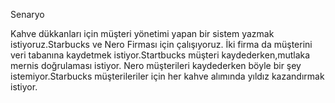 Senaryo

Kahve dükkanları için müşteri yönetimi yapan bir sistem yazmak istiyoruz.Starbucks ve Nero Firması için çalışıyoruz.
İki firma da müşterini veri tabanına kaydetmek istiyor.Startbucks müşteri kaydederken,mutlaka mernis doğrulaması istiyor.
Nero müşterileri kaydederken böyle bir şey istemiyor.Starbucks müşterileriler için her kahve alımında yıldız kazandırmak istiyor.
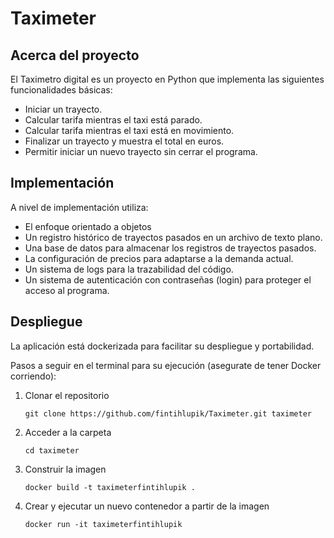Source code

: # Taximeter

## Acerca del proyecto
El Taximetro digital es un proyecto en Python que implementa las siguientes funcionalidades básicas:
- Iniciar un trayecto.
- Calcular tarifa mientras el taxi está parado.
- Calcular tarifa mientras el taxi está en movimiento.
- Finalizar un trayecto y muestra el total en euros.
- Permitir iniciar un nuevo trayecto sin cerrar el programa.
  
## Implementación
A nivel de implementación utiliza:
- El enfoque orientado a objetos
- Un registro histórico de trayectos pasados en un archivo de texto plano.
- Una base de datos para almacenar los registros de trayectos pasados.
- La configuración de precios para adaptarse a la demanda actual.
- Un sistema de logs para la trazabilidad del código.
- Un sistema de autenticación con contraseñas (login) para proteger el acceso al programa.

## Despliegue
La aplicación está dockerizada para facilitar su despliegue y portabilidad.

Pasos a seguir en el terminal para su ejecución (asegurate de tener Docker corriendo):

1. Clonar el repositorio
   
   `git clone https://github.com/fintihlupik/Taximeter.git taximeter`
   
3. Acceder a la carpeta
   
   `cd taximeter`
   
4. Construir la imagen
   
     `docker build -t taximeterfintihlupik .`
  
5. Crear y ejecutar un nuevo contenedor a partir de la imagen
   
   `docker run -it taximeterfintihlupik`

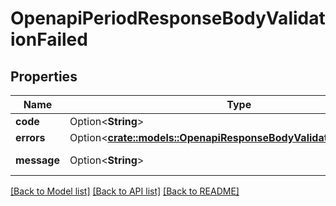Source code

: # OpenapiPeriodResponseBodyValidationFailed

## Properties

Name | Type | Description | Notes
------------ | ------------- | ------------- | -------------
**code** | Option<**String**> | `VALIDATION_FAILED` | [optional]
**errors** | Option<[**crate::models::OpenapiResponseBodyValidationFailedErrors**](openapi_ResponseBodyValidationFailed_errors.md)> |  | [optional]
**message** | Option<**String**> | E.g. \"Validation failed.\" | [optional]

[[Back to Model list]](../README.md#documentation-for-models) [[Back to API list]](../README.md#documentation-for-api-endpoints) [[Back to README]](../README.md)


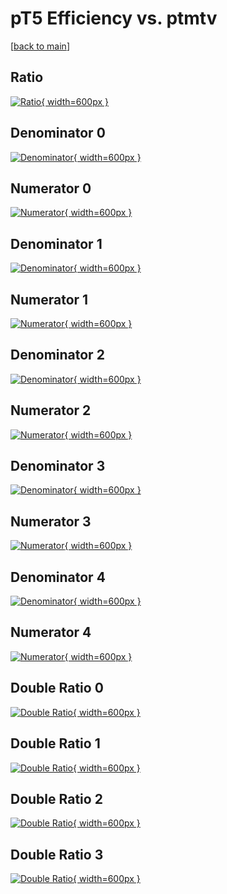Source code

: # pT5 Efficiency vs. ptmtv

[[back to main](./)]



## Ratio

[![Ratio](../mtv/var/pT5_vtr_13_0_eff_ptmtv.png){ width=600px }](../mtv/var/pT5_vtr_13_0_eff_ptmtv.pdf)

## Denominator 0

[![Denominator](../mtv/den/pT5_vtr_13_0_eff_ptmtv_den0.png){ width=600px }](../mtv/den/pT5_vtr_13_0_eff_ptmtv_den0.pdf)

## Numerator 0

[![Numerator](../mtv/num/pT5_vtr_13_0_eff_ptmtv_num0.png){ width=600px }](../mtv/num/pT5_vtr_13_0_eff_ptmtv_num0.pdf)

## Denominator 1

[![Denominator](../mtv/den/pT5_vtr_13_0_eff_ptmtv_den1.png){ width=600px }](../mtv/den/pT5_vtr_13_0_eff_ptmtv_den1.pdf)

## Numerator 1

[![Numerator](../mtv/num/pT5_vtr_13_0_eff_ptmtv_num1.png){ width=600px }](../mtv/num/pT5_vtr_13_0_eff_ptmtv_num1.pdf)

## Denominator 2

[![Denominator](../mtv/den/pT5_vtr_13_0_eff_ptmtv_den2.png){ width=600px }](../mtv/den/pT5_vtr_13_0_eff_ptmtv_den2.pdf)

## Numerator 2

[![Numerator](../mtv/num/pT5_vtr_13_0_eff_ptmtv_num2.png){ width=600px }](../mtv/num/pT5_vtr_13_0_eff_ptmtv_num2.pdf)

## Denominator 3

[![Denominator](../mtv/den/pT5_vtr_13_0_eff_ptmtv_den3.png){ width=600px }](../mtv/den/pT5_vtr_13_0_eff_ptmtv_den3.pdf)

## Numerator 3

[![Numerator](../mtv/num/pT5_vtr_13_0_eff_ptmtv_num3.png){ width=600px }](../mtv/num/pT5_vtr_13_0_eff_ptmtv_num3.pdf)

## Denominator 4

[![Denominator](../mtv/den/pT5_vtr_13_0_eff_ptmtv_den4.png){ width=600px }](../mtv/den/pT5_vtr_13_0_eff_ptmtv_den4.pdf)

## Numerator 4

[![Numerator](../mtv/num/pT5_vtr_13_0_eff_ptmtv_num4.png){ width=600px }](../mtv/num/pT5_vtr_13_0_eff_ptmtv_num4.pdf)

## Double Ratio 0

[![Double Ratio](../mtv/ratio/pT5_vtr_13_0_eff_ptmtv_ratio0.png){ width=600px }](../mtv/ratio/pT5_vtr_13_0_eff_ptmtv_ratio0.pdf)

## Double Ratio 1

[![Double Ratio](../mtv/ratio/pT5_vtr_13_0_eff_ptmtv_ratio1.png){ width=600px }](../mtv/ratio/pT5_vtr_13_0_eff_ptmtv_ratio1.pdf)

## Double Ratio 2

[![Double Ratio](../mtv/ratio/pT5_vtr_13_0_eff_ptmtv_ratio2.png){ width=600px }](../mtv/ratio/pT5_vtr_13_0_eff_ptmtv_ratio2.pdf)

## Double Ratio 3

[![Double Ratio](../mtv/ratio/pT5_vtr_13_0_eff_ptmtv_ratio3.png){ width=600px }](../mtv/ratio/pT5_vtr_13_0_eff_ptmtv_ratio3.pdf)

* Problem statement
In the material, find each line with the word "için" and list it.

* Result below
Kahve dükkanları için müşteri yönetimi yapan bir sistem yazmak istiyoruz.Starbucks ve Nero Firması için çalışıyoruz.
Nero müşterileri kaydederken böyle bir şey istemiyor.Starbucks müşterileriler için her kahve alımında yıldız kazandırmak istiyor.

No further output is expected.